Essays on the Gita -Sri Aurobindo
First Series : Chapter 11
Works and Sacrifice
We cannot become impersonal by obeying something outside ourselves, for we cannot so get outside ourselves; we can only do it by rising to the highest in ourselves, into our free Soul and Self which is the same and one in all and has therefore no personal interests, to the Divine in our being who possesses Himself transcendent of cosmos and is therefore not bound by His cosmic works or His individual action. That is what the Gita teaches and desirelessness is only a means to this end, not an aim in itself. Yes, but how is it to be brought about? By doing all works with sacrifice as the only object, is the reply of the divine Teacher. “By doing works otherwise than for sacrifice, this world of men is in bondage to works; for sacrifice practise works, O son of Kunti, becoming free from all attachment.” It is evident that all works and not merely sacrifice and social duties can be done in this spirit; any action may be done either from the ego-sense narrow or enlarged or for the sake of the Divine.
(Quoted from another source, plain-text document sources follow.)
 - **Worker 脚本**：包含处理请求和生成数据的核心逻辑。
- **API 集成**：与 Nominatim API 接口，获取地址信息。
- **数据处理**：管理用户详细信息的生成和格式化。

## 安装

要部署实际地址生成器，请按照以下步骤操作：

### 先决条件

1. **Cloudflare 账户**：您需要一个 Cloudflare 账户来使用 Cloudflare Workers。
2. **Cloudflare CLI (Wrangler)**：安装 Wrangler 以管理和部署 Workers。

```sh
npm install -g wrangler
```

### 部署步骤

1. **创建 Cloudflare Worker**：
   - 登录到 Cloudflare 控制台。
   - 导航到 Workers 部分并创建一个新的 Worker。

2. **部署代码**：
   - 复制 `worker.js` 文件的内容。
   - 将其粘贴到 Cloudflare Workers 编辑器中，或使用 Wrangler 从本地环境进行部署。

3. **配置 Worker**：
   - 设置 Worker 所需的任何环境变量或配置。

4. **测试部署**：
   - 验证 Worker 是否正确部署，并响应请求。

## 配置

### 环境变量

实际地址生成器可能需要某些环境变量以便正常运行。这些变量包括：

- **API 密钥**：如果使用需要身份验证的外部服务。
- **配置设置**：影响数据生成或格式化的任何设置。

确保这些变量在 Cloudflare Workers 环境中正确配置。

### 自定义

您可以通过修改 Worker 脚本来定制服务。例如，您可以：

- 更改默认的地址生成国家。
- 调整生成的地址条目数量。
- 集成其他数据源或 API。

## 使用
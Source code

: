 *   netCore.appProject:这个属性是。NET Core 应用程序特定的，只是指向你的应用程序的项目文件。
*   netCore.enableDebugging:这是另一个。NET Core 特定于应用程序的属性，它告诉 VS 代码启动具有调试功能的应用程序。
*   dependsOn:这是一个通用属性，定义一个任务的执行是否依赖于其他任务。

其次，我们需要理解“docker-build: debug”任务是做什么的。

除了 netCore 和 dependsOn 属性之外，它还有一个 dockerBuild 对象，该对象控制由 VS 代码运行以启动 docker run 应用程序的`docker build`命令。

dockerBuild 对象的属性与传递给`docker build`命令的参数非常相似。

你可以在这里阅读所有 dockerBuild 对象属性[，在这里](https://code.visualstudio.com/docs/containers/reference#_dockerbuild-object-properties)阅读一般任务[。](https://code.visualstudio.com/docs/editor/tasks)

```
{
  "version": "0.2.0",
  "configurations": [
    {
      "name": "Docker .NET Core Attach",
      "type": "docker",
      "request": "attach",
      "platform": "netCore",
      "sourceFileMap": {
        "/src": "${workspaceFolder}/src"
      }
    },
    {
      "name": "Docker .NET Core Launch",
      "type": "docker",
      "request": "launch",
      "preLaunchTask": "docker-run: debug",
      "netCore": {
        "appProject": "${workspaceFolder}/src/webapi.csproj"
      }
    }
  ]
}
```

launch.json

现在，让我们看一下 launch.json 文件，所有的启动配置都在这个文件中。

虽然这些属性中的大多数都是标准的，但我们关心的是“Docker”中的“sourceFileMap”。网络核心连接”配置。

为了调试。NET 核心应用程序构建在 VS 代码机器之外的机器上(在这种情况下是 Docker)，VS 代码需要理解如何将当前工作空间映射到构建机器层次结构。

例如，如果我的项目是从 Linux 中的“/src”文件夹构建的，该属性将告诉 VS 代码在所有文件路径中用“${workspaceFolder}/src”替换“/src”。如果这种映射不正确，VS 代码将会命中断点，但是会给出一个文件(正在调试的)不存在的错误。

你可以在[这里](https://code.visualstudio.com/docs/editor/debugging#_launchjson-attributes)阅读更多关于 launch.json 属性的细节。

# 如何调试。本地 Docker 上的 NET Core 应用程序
All being and all action of Prakriti exist only for the sake of the Divine; from that it proceeds, by that it endures, to that it is directed. But so long as we are dominated by the ego-sense we cannot perceive or act in the spirit of this truth, but act for the satisfaction of the ego and in the spirit of the ego, otherwise than for sacrifice. Egoism is the knot of the bondage. By acting Godwards, without any thought of ego, we loosen this knot and finally arrive at freedom.
At first, however, the Gita takes up the Vedic statement of the idea of sacrifice and phrases the law of sacrifice in its current terms. This it does with a definite object. We have seen that the quarrel between renunciation and works has two forms, the opposition of Sankhya and Yoga which is already in principle reconciled and the opposition of Vedism and Vedantism which the Teacher has yet to reconcile. The first is a larger statement of the opposition in which the idea of works is general and wide. The Sankhya starts from the notion of the divine status as that of the immutable and inactive Purusha which each soul is in reality and makes an opposition between inactivity of Purusha and activity of Prakriti; so its logical culmination is cessation of all works. Yoga starts from the notion of the Divine as Ishwara, lord of the operations of Prakriti and therefore superior to them, and its logical culmination is not cessation of works but the soul’s superiority to them and freedom even though doing all works.